With email being a fast and cost-effective means of written communication, these days press (or media) releases are mostly submitted via email.
But like an unsolicited email, an unsolicited press release is spam, unless it meets the requirements of anti-spamming laws which include an existing relationship with the publication or its editor or you have made previous queries about sending a press release either by phone or using the publication’s online contact form.
In our 15 years in internet publishing, or eight years since we started The Filipino Australian, unsolicited emails have been a nightmare to us. On a daily basis, our mailbox is inundated with hundreds of emails which include unqualified spams and, in a number of instances, irrelevant press releases.
As a passive defence, we regularly change our contact email address to avoid being pestered with junk mails. Our online “Contact Us” pages are also installed with scripts to automatically direct messages sent from our websites’ pages to our relevant departments while at the same time hiding our email addresses so that these cannot be harvested by web bots.

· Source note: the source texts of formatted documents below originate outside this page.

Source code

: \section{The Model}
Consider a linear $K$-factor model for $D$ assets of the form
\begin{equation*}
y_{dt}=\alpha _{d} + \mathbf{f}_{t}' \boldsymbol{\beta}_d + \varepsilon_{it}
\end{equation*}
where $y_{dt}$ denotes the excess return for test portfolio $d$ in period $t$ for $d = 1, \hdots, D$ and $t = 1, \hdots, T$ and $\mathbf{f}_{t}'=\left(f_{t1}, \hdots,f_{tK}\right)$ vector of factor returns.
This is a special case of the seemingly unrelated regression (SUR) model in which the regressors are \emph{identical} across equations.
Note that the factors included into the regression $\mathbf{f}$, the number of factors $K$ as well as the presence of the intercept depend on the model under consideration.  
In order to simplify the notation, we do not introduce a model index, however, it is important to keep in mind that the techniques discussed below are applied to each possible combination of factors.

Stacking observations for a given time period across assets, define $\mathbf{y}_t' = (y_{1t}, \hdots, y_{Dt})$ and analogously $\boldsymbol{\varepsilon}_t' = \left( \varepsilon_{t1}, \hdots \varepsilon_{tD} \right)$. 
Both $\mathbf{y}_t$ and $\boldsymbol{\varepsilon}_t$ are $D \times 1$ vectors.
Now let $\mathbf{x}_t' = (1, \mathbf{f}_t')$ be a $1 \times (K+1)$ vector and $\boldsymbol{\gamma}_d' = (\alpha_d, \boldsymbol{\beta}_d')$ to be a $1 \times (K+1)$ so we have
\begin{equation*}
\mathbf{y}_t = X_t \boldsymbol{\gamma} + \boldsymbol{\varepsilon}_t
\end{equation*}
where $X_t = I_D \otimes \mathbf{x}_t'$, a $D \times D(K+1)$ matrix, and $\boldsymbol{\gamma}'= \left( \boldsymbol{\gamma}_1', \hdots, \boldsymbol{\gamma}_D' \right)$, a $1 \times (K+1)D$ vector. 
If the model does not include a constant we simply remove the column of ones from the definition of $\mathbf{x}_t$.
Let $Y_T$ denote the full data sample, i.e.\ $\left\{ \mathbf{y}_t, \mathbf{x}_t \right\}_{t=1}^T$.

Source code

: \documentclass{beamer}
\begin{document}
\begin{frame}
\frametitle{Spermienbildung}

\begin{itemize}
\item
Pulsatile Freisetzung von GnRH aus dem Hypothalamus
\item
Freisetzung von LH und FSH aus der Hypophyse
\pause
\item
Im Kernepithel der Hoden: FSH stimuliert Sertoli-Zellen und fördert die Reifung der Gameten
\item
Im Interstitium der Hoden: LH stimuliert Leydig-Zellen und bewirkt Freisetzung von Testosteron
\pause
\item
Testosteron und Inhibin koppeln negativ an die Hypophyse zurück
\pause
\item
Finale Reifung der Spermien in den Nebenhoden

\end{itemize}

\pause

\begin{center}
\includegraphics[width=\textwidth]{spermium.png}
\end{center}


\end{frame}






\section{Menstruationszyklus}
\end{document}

We also periodically issue and print “spam watching” advisories and other important notices.
For those who are sending, or planning to send, press releases via emails, here are some suggestions:
1. Unless you have an existing relationship with the publication or its editor, contact the editor of the publication before sending a press release. It is preferred that you make your queries over the phone or in writing. When making queries, ask the editor if you can also send photos and their photo specifications.
Should you use the publication’s online contact form, do not make the mistake of using the online contact form only to ask what the email address of the editor is. Although you may find that situation unusual, we do receive queries sent from our online contact form asking what our email address is.
2. Respect the online privacy of editors and journalists.
(a) If you’re planning to send your press release to several publications (assuming you have already established a relationship with them), do not make the mistake of sending your release in bulk, meaning sending to multiple recipients where the recipients email addresses are shown in the To: or Cc: fields. This practice is a breach of privacy and a sure-fire to attracting spammers to grab your mail list. (Learn more.)
(b) Similarly, do not make the mistake of “blind copy-ing” (Bcc) your release to several persons or publications.
Sending a press release using a Bcc technique is a tell-tale sign of spamming. Many editors, this writer included, frown upon Bcc emails. If you cannot be bothered to spend a few minutes to address your release to a specific person or publication, why should you expect the editor or reporter to spend time to your release other than deleting it?
3. In the subject heading, be concise.
5. In the body of your email:
(a) Personalise your message. Address your message to the journalist and their publication directly. If you have already built up a personal relationship with the journalist, you can be less formal but be polite. State the reason for the email in your opening lines.
(b) Give a brief description of the topic of the press release. But, do not go into details. One or two lines would be enough.
(c) Be clear on what you’d like the journalist or editor to do with your press release. Be clear if they can rewrite your release. Make suggestion that they can use it in an upcoming feature.
(d) Make it a point to copy your press release into the main body of your email. It is best to assume that journalists do not open email attachments. (See item 4 above, Attachments.)
We hope these pointers help.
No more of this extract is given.